Does there exist a uniformly continuous function $f:[1,\infty)\to \mathbb R$ such that $\sum_{n=1}^\infty 1/f(n)$ is convergent ?
I know that $\exists M>0$ such that $|f(x)|< Mx, \forall x\in [1,\infty)$, so $|1/f(n)|>1/(Mn) ,\forall n \ge 1$, thus $\sum_{n=1}^\infty |1/f(n)|$ is divergent. But I don't know what happens with $\sum_{n=1}^\infty 1/f(n)$.
Please help
On
Assume that $\sum 1/f$ converges. Then for some $N_k \in \mathbb{N}$, $$n > N_k \implies |1/f(n)| < 1/k \implies |f(n)| > k.$$
$f$ is uniformly continuous. Therefore, there exists $m \in \mathbb{N}$ such that $|x-y| < 1/m \implies |f(x)-f(y)| < 1$. By the triangle inequality, this implies $|f(n+1)-f(n)|<m$ for all $n$.
Then if $a, a+1 > N_{\lceil m/2 \rceil} = N'$ are integers such that WLOG $f(a) > 0$ and $f(a+1) < 0$, then $f(a) > k$ and $f(a+1) < -k$. Then $|f(a+1)-f(a)|> 2\lceil m/2 \rceil > m$, contradiction. Therefore, $f(n)$ must not change sign for integer $n > N'$.
So, assume WLOG that $f(n)$ is eventually positive. Note this implies for $n > N'$ and $r \in \mathbb{N}$, that $f(n+r) > f(n)+ rm$.

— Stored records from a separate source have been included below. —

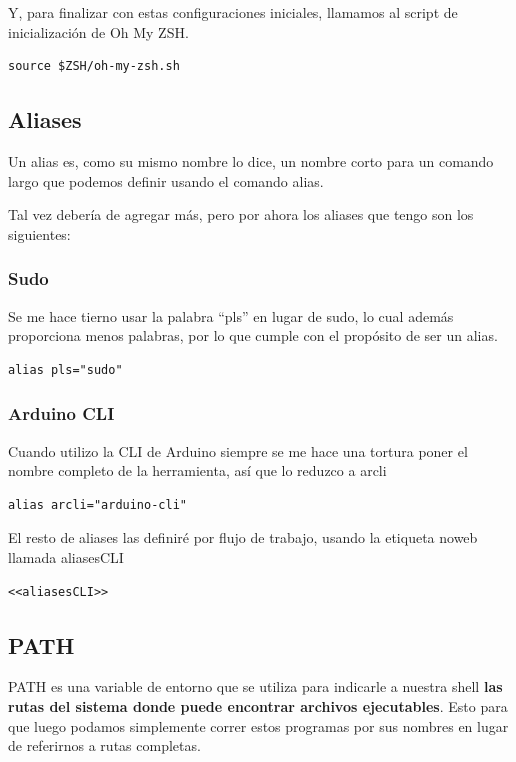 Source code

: \documentclass[11pt]{article}
\begin{document}
Y, para finalizar con estas configuraciones iniciales, llamamos al script de inicialización de Oh My ZSH.

\begin{verbatim}
source $ZSH/oh-my-zsh.sh

\end{verbatim}
\subsection{Aliases}
\label{sec:orge6b019f}

Un alias es, como su mismo nombre lo dice, un nombre corto para un comando largo que podemos definir usando el comando alias.

Tal vez debería de agregar más, pero por ahora los aliases que tengo son los siguientes:
\subsubsection{Sudo}
\label{sec:org140644f}

Se me hace tierno usar la palabra ``pls'' en lugar de sudo, lo cual además proporciona menos palabras, por lo que cumple con el propósito de ser un alias.

\begin{verbatim}
alias pls="sudo"
\end{verbatim}
\subsubsection{Arduino CLI}
\label{sec:org7106972}

Cuando utilizo la CLI de Arduino siempre se me hace una tortura poner el nombre completo de la herramienta, así que lo reduzco a arcli

\begin{verbatim}
alias arcli="arduino-cli"

\end{verbatim}

El resto de aliases las definiré por flujo de trabajo, usando la etiqueta noweb llamada aliasesCLI

\begin{verbatim}
<<aliasesCLI>>
\end{verbatim}
\subsection{PATH}
\label{sec:org46ad0e5}

PATH es una variable de entorno que se utiliza para indicarle a nuestra shell \textbf{las rutas del sistema donde puede encontrar archivos ejecutables}. Esto para que luego podamos simplemente correr estos programas por sus nombres en lugar de referirnos a rutas completas.
\end{document}
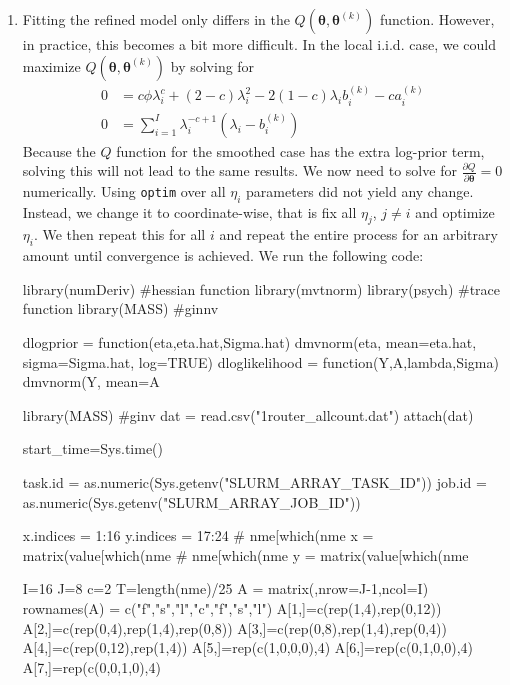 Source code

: \documentclass[letterpaper,10pt]{amsart}
\newenvironment{verbatimcode}{\bigskip \scriptsize \verbatim}{\endverbatim \normalsize \bigskip}
\begin{document}
\begin{enumerate}[{1}.1]
\item Fitting the refined model only differs in the $Q(\boldsymbol \theta, \boldsymbol \theta^{(k)})$ function. However, in practice, this becomes a bit more difficult. In the local i.i.d. case, we could maximize $Q(\boldsymbol \theta, \boldsymbol \theta^{(k)})$ by solving for
\begin{align*}
0 &= c \phi \lambda_i^c + (2-c)\lambda_i^2 - 2(1-c) \lambda_i b_i^{(k)} - c a_i^{(k)}\\
0 &= \sum_{i=1}^I \lambda_i^{-c+1} (\lambda_i - b_i^{(k)})
\end{align*}
Because the $Q$ function for the smoothed case has the extra log-prior term, solving this will not lead to the same results. We now need to solve for $\frac{\partial Q}{\partial \boldsymbol \theta}=0$ numerically. Using \texttt{optim} over all $\eta_i$ parameters did not yield any change. Instead, we change it to coordinate-wise, that is fix all $\eta_j$, $j \neq i$ and optimize $\eta_i$. We then repeat this for all $i$ and repeat the entire process for an arbitrary amount until convergence is achieved. We run the following code: 

\begin{verbatimcode}
library(numDeriv) #hessian function
library(mvtnorm)
library(psych) #trace function
library(MASS) #ginnv

dlogprior = function(eta,eta.hat,Sigma.hat)
{
  dmvnorm(eta, mean=eta.hat, sigma=Sigma.hat, log=TRUE)
}
dloglikelihood = function(Y,A,lambda,Sigma)
{
  dmvnorm(Y, mean=A %
}

library(MASS) #ginv
dat = read.csv("1router_allcount.dat")
attach(dat)

start_time=Sys.time()

task.id = as.numeric(Sys.getenv("SLURM_ARRAY_TASK_ID"))
job.id = as.numeric(Sys.getenv("SLURM_ARRAY_JOB_ID"))

x.indices = 1:16
y.indices = 17:24
# nme[which(nme %
x = matrix(value[which(nme %
# nme[which(nme %
y = matrix(value[which(nme %




I=16
J=8
c=2
T=length(nme)/25
A = matrix(,nrow=J-1,ncol=I)
rownames(A) = c("f","s","l","c","f","s","l")
A[1,]=c(rep(1,4),rep(0,12))
A[2,]=c(rep(0,4),rep(1,4),rep(0,8))
A[3,]=c(rep(0,8),rep(1,4),rep(0,4))
A[4,]=c(rep(0,12),rep(1,4))
A[5,]=rep(c(1,0,0,0),4)
A[6,]=rep(c(0,1,0,0),4)
A[7,]=rep(c(0,0,1,0),4)




\end{verbatimcode}
\end{enumerate}
\end{document}

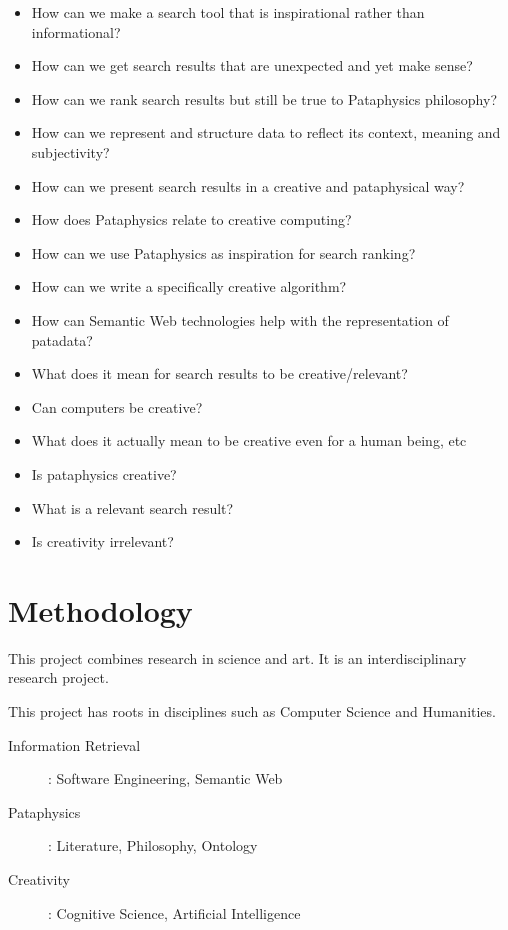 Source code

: \begin{itemize}
  \item How can we make a search tool that is inspirational rather than informational?
  \item How can we get search results that are unexpected and yet make sense?
  \item How can we rank search results but still be true to Pataphysics philosophy?
  \item How can we represent and structure data to reflect its context, meaning and subjectivity?
  \item How can we present search results in a creative and pataphysical way?
  \item How does Pataphysics relate to creative computing?
  \item How can we use Pataphysics as inspiration for search ranking?
  \item How can we write a specifically creative algorithm?
  \item How can Semantic Web technologies help with the representation of patadata?
  \item What does it mean for search results to be creative/relevant?
  \item Can computers be creative?
  \item What does it actually mean to be creative even for a human being, etc
  \item Is pataphysics creative?
  \item What is a relevant search result?
  \item Is creativity irrelevant?
\end{itemize}


\section{Methodology}

This project combines research in science and art. It is an interdisciplinary research project.

This project has roots in disciplines such as Computer Science and Humanities.
\begin{description}
  \item [Information Retrieval]: Software Engineering, Semantic Web
  \item [Pataphysics]: Literature, Philosophy, Ontology
  \item [Creativity]: Cognitive Science, Artificial Intelligence
\end{description}

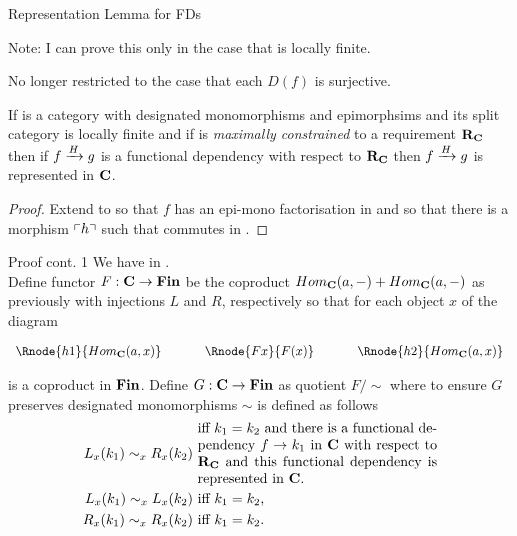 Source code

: \begin{frame}{Representation Lemma for FDs}
{\small Note: I can prove this only in the case that \catcw is locally finite.

No longer restricted to the case that each $D(f)$ is surjective.}

\begin{lemma}
If \catcw is a category with designated monomorphisms and epimorphsims and its split category
is locally finite and if \catcw is
\textit{maximally constrained} to a requirement $\reqtc$ then
if $\fundep{H}{f}{g}$  is a functional dependency with respect to $\reqtc$
then $\fundep{H}{f}{g}$ is represented in $\catc$.
\end{lemma}
\begin{proof} Extend \catcw to \catcpw so that $f$ has an epi-mono factorisation in \catcpw
and so that there  is a morphism $\qq{h}$ such that
commutes in \catcp.  
\end{proof}
\end{frame}

\begin{frame}{Proof cont. 1}
We have \fgsourcediagram in \catc.\\
\medskip
Define functor $F: \catc \morph \Fin$ be the coproduct $Hom_{\catc}(a,-) + Hom_{\catc}(a,-)$
as previously with injections $L$ and $R$, respectively so that
for each object $x$ of \catcw the diagram
\begin{center}
$
\begin{array}{c p{0.5cm} c p{0.5cm} c  }
\Rnode{h1}{Hom_{\catc}(a,x)}  &&\Rnode{Fx}{F(x)}  &&   \Rnode{h2}{Hom_{\catc}(a,x)}       
\end{array} 
$
\end{center}
is a coproduct in $\Fin$.
\medskip
Define $G: \catc \morph \Fin$ as quotient $F/\sim$ where 
to ensure $G$ preserves designated monomorphisms  $\sim$ is defined as follows
\begin{align*}
L_x(k_1) \sim_x R_x(k_2) & \mbox{ \parbox{6cm}{iff  $k_1=k_2$ and there is a functional dependency 
$f \morph k_1$ in \catcw with respect to $\reqtc$ and  this functional dependency is represented in \catc.}}\\
L_x(k_1) \sim_x L_x(k_2) & \mbox{ iff $k_1 = k_2$,} \\
R_x(k_1) \sim_x R_x(k_2) & \mbox{ iff $k_1 = k_2$.} \\
\end{align*} 
\end{frame}

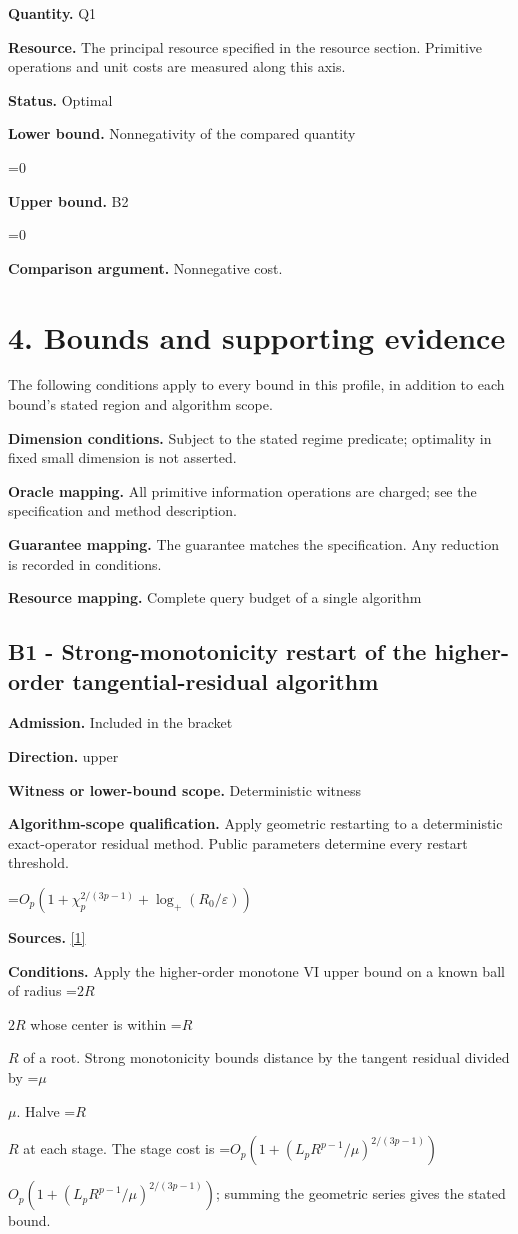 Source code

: \documentclass[10pt,a4paper]{article}
\newcommand{\AtlasMath}[1]{\par\begingroup\centering\setbox0=\hbox{$\displaystyle #1$}\ifdim\wd0>1.4\linewidth\typeout{ATLAS WIDE FORMULA: \the\wd0}\fi\ifdim\wd0>\linewidth\resizebox{\linewidth}{!}{\box0}\else\box0\fi\par\endgroup}
\newcommand{\AtlasInlineMath}[1]{\begingroup\setbox0=\hbox{$#1$}\ifdim\wd0>.4\linewidth\endgroup\AtlasMath{#1}\else\endgroup$#1$\fi}
\begin{document}
\textbf{Quantity.} Q1

\textbf{Resource.} The principal resource specified in the resource section. Primitive operations and unit costs are measured along this axis.

\textbf{Status.} Optimal

\textbf{Lower bound.} Nonnegativity of the compared quantity

\AtlasMath{0}
\textbf{Upper bound.} B2

\AtlasMath{0}
\textbf{Comparison argument.} Nonnegative cost.

\section{4. Bounds and supporting evidence}
The following conditions apply to every bound in this profile, in addition to each bound's stated region and algorithm scope.

\textbf{Dimension conditions.} Subject to the stated regime predicate; optimality in fixed small dimension is not asserted.

\textbf{Oracle mapping.} All primitive information operations are charged; see the specification and method description.

\textbf{Guarantee mapping.} The guarantee matches the specification. Any reduction is recorded in conditions.

\textbf{Resource mapping.} Complete query budget of a single algorithm

\subsection{B1 - Strong-monotonicity restart of the higher-order tangential-residual algorithm}
\textbf{Admission.} Included in the bracket

\textbf{Direction.} upper

\textbf{Witness or lower-bound scope.} Deterministic witness

\textbf{Algorithm-scope qualification.} Apply geometric restarting to a deterministic exact-operator residual method. Public parameters determine every restart threshold.

\AtlasMath{O_p\!\left(1+\chi_p^{2/(3p-1)}+\log_+(R_0/\varepsilon)\right)}
\textbf{Sources.} \href{https://arxiv.org/pdf/2609.23557v1}{[1]}

\textbf{Conditions.} Apply the higher-order monotone VI upper bound on a known ball of radius \AtlasInlineMath{2R} whose center is within \AtlasInlineMath{R} of a root. Strong monotonicity bounds distance by the tangent residual divided by \AtlasInlineMath{\mu}. Halve \AtlasInlineMath{R} at each stage. The stage cost is \AtlasInlineMath{O_p(1+(L_pR^{p-1}/\mu)^{2/(3p-1)})}; summing the geometric series gives the stated bound.
\end{document}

Write $$\sum_{n=1}^{\infty} \frac{1}{f(n)} = \sum_{n=1}^{N'} \frac{1}{f(n)} + \sum_{n= N'+1}^{\infty} \frac{1}{f(n)}$$
Realize that for the following series whose terms are strictly positive, $$\sum_{n= N'+1}^{\infty} \frac{1}{f(n)} > \sum_{n = 0}^{\infty} \frac{1}{f(N'+1) + nm},$$
and the RHS obviously diverges. Contradiction.
Let us assume that such a function $f$ exists. From the uniform continuity we get a constant $M > 0$ such that $$ \tag 1 |f(n+1) - f(n)| < M $$ for all $n \in \Bbb N$. In particular $|f(n)| < |f(1)| + nM$, so that $\sum_{n=1}^\infty \frac{1}{|f(n)|}$ diverges (as you already observed).
If $\sum_{n=1}^\infty \frac{1}{f(n)}$ is convergent then necessarily $|f(n)| \to \infty$ so that $$ \tag 2 |f(n)| > M $$ for $n \ge n_0$.
Combining these inequalities it follows that for $n \ge n_0$, all $f(n)$ have the same sign, so that $\sum_{n=1}^\infty \frac{1}{f(n)}$ is absolutely convergent, in contradiction to the above observation.
Therefore no such function $f$ exists.